Guidelines that Foster Positive Youth Development
- Acknowledge that you don’t expect them to be perfect.
- Let them know your love is unconditional, regardless of their mistakes or lapses in judgment.
- Don’t rescue children from their mistakes. Instead, focus on the solution.
- Provide examples of your own mistakes, the consequences, and how you learned from them.
- Encourage them to take responsibility for their mistakes and not blame others.
- Avoid pointing out their past mistakes. Instead, focus on the one at hand.
- Praise them for their ability to admit their mistakes.
- Praise them for their efforts and courage to overcome setbacks.
- Mentor them on how to apologize when their mistakes have hurt others.
- Help them look at the good side of getting things wrong!

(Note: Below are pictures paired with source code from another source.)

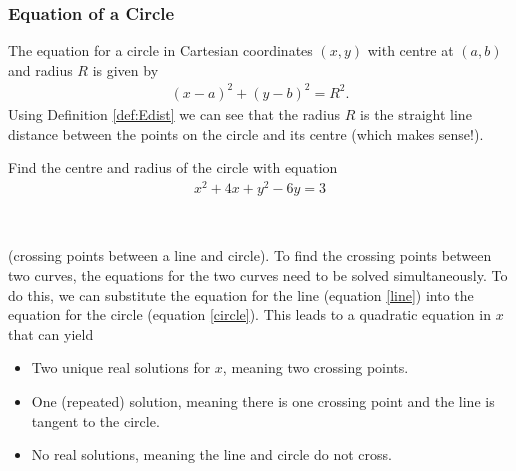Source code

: \subsubsection{Equation of a Circle}

The equation for a circle in Cartesian coordinates $(x,y)$ with centre at $(a,b)$ and radius $R$ is given by
\begin{align}
    \label{circle} (x - a)^2 + (y-b)^2 = R^2.
\end{align}
Using Definition \ref{def:Edist} we can see that the radius $R$ is the straight line distance between the points on the circle and its centre (which makes sense!).\\ %

\begin{example}
    Find the centre and radius of the circle with equation
    \begin{align*}
        x^2 + 4x + y^2 - 6y = 3
    \end{align*}
\end{example}
\\

\begin{definition}
    (crossing points between a line and circle). To find the crossing points between two curves, the equations for the two curves need to be solved simultaneously. To do this, we can substitute the equation for the line (equation \eqref{line}) into the equation for the circle (equation \eqref{circle}). This leads to a quadratic equation in $x$ that can yield
    \begin{itemize}
        \item Two unique real solutions for $x$, meaning two crossing points.
        \item One (repeated) solution, meaning there is one crossing point and the line is tangent to the circle.
        \item No real solutions, meaning the line and circle do not cross.
    \end{itemize}
\end{definition}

Here are a few more tips for helping children develop resilience:
- When you see that your child is struggling or having a hard time, empathize with him. Be sure not to brush off his feelings. Try using language like “I know you’re really disappointed and that you wanted to do better.”
- Explain to your child that everyone fails and offer a story about a time when you yourself failed. You can model for your child how to handle frustration and disappointment. Remember, kids are always watching and taking cues from parents.
- Look at failure as a chance to teach your child a lesson about resiliency. Talk through what went wrong and use problem solving skills to come up with a plan for what to do next time.
- If at first you don’t succeed, try again. Remind your child that they can try again and use this failure as a learning experience.
Perhaps the most important thing is to step back and let your child stumble. We all want to protect our kids, but it’s important to allow them to fail rather than swooping in and fixing the problem. Failure teaches kids the skills they need—like resiliency—to be successful adults.
“Adults understand that making mistakes is part of life. What’s important is how we learn from them.”